Task details: Produce an exact transcription of the listing below, omitting the pictures.

Data extracts:
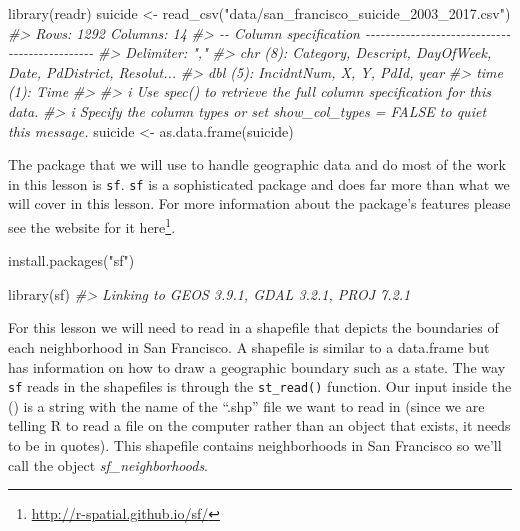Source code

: \documentclass[
]{krantz}
\makeatletter
\newenvironment{Shaded}{\begin{snugshade}}{\end{snugshade}}
\newcommand{\CommentTok}[1]{\textcolor[rgb]{0.37,0.37,0.37}{\textit{#1}}}
\newcommand{\FunctionTok}[1]{\textcolor[rgb]{0,0,0}{#1}}
\newcommand{\NormalTok}[1]{#1}
\newcommand{\OtherTok}[1]{\textcolor[rgb]{0.37,0.37,0.37}{#1}}
\newcommand{\StringTok}[1]{\textcolor[rgb]{0.5,0.5,0.5}{#1}}
\renewcommand{\href}[2]{#2\footnote{\url{#1}}}
\newenvironment{kframe}{%
\medskip{}
\setlength{\fboxsep}{.8em}
 \def\at@end@of@kframe{}%
 \ifinner\ifhmode%
  \def\at@end@of@kframe{\end{minipage}}%
  \begin{minipage}{\columnwidth}%
 \fi\fi%
 \def\FrameCommand##1{\hskip\@totalleftmargin \hskip-\fboxsep
 \colorbox{shadecolor}{##1}\hskip-\fboxsep
     \hskip-\linewidth \hskip-\@totalleftmargin \hskip\columnwidth}%
 \MakeFramed {\advance\hsize-\width
   \@totalleftmargin\z@ \linewidth\hsize
   \@setminipage}}%
 {\par\unskip\endMakeFramed%
 \at@end@of@kframe}
\renewenvironment{Shaded}{\begin{kframe}}{\end{kframe}}
\makeatother
\begin{document}
\begin{Shaded}
\begin{Highlighting}[]
\FunctionTok{library}\NormalTok{(readr)}
\NormalTok{suicide }\OtherTok{\textless{}{-}} \FunctionTok{read\_csv}\NormalTok{(}\StringTok{"data/san\_francisco\_suicide\_2003\_2017.csv"}\NormalTok{)}
\CommentTok{\#\textgreater{} Rows: 1292 Columns: 14}
\CommentTok{\#\textgreater{} {-}{-} Column specification {-}{-}{-}{-}{-}{-}{-}{-}{-}{-}{-}{-}{-}{-}{-}{-}{-}{-}{-}{-}{-}{-}{-}{-}{-}{-}{-}{-}{-}{-}{-}{-}{-}{-}{-}{-}{-}{-}{-}{-}{-}{-}{-}{-}{-}{-}}
\CommentTok{\#\textgreater{} Delimiter: ","}
\CommentTok{\#\textgreater{} chr  (8): Category, Descript, DayOfWeek, Date, PdDistrict, Resolut...}
\CommentTok{\#\textgreater{} dbl  (5): IncidntNum, X, Y, PdId, year}
\CommentTok{\#\textgreater{} time (1): Time}
\CommentTok{\#\textgreater{} }
\CommentTok{\#\textgreater{} i Use \textasciigrave{}spec()\textasciigrave{} to retrieve the full column specification for this data.}
\CommentTok{\#\textgreater{} i Specify the column types or set \textasciigrave{}show\_col\_types = FALSE\textasciigrave{} to quiet this message.}
\NormalTok{suicide }\OtherTok{\textless{}{-}} \FunctionTok{as.data.frame}\NormalTok{(suicide)}
\end{Highlighting}
\end{Shaded}

The package that we will use to handle geographic data and do most of the work in this lesson is \texttt{sf}. \texttt{sf} is a sophisticated package and does far more than what we will cover in this lesson. For more information about the package's features please see the website for it \href{http://r-spatial.github.io/sf/}{here}.

\begin{Shaded}
\begin{Highlighting}[]
\FunctionTok{install.packages}\NormalTok{(}\StringTok{"sf"}\NormalTok{)}
\end{Highlighting}
\end{Shaded}

\begin{Shaded}
\begin{Highlighting}[]
\FunctionTok{library}\NormalTok{(sf)}
\CommentTok{\#\textgreater{} Linking to GEOS 3.9.1, GDAL 3.2.1, PROJ 7.2.1}
\end{Highlighting}
\end{Shaded}

For this lesson we will need to read in a shapefile that depicts the boundaries of each neighborhood in San Francisco. A shapefile is similar to a data.frame but has information on how to draw a geographic boundary such as a state. The way \texttt{sf} reads in the shapefiles is through the \texttt{st\_read()} function. Our input inside the () is a string with the name of the ``.shp'' file we want to read in (since we are telling R to read a file on the computer rather than an object that exists, it needs to be in quotes). This shapefile contains neighborhoods in San Francisco so we'll call the object \emph{sf\_neighborhoods}.
\end{document}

Solution to this exercise:
Source code

: \documentclass[
]{krantz}
\makeatletter
\newenvironment{Shaded}{\begin{snugshade}}{\end{snugshade}}
\newcommand{\CommentTok}[1]{\textcolor[rgb]{0.37,0.37,0.37}{\textit{#1}}}
\newcommand{\FunctionTok}[1]{\textcolor[rgb]{0,0,0}{#1}}
\newcommand{\NormalTok}[1]{#1}
\newcommand{\OtherTok}[1]{\textcolor[rgb]{0.37,0.37,0.37}{#1}}
\newcommand{\StringTok}[1]{\textcolor[rgb]{0.5,0.5,0.5}{#1}}
\renewcommand{\href}[2]{#2\footnote{\url{#1}}}
\newenvironment{kframe}{%
\medskip{}
\setlength{\fboxsep}{.8em}
 \def\at@end@of@kframe{}%
 \ifinner\ifhmode%
  \def\at@end@of@kframe{\end{minipage}}%
  \begin{minipage}{\columnwidth}%
 \fi\fi%
 \def\FrameCommand##1{\hskip\@totalleftmargin \hskip-\fboxsep
 \colorbox{shadecolor}{##1}\hskip-\fboxsep
     \hskip-\linewidth \hskip-\@totalleftmargin \hskip\columnwidth}%
 \MakeFramed {\advance\hsize-\width
   \@totalleftmargin\z@ \linewidth\hsize
   \@setminipage}}%
 {\par\unskip\endMakeFramed%
 \at@end@of@kframe}
\renewenvironment{Shaded}{\begin{kframe}}{\end{kframe}}
\makeatother
\begin{document}
\begin{Shaded}
\begin{Highlighting}[]
\FunctionTok{library}\NormalTok{(readr)}
\NormalTok{suicide }\OtherTok{\textless{}{-}} \FunctionTok{read\_csv}\NormalTok{(}\StringTok{"data/san\_francisco\_suicide\_2003\_2017.csv"}\NormalTok{)}
\CommentTok{\#\textgreater{} Rows: 1292 Columns: 14}
\CommentTok{\#\textgreater{} {-}{-} Column specification {-}{-}{-}{-}{-}{-}{-}{-}{-}{-}{-}{-}{-}{-}{-}{-}{-}{-}{-}{-}{-}{-}{-}{-}{-}{-}{-}{-}{-}{-}{-}{-}{-}{-}{-}{-}{-}{-}{-}{-}{-}{-}{-}{-}{-}{-}}
\CommentTok{\#\textgreater{} Delimiter: ","}
\CommentTok{\#\textgreater{} chr  (8): Category, Descript, DayOfWeek, Date, PdDistrict, Resolut...}
\CommentTok{\#\textgreater{} dbl  (5): IncidntNum, X, Y, PdId, year}
\CommentTok{\#\textgreater{} time (1): Time}
\CommentTok{\#\textgreater{} }
\CommentTok{\#\textgreater{} i Use \textasciigrave{}spec()\textasciigrave{} to retrieve the full column specification for this data.}
\CommentTok{\#\textgreater{} i Specify the column types or set \textasciigrave{}show\_col\_types = FALSE\textasciigrave{} to quiet this message.}
\NormalTok{suicide }\OtherTok{\textless{}{-}} \FunctionTok{as.data.frame}\NormalTok{(suicide)}
\end{Highlighting}
\end{Shaded}

The package that we will use to handle geographic data and do most of the work in this lesson is \texttt{sf}. \texttt{sf} is a sophisticated package and does far more than what we will cover in this lesson. For more information about the package's features please see the website for it \href{http://r-spatial.github.io/sf/}{here}.

\begin{Shaded}
\begin{Highlighting}[]
\FunctionTok{install.packages}\NormalTok{(}\StringTok{"sf"}\NormalTok{)}
\end{Highlighting}
\end{Shaded}

\begin{Shaded}
\begin{Highlighting}[]
\FunctionTok{library}\NormalTok{(sf)}
\CommentTok{\#\textgreater{} Linking to GEOS 3.9.1, GDAL 3.2.1, PROJ 7.2.1}
\end{Highlighting}
\end{Shaded}

For this lesson we will need to read in a shapefile that depicts the boundaries of each neighborhood in San Francisco. A shapefile is similar to a data.frame but has information on how to draw a geographic boundary such as a state. The way \texttt{sf} reads in the shapefiles is through the \texttt{st\_read()} function. Our input inside the () is a string with the name of the ``.shp'' file we want to read in (since we are telling R to read a file on the computer rather than an object that exists, it needs to be in quotes). This shapefile contains neighborhoods in San Francisco so we'll call the object \emph{sf\_neighborhoods}.
\end{document}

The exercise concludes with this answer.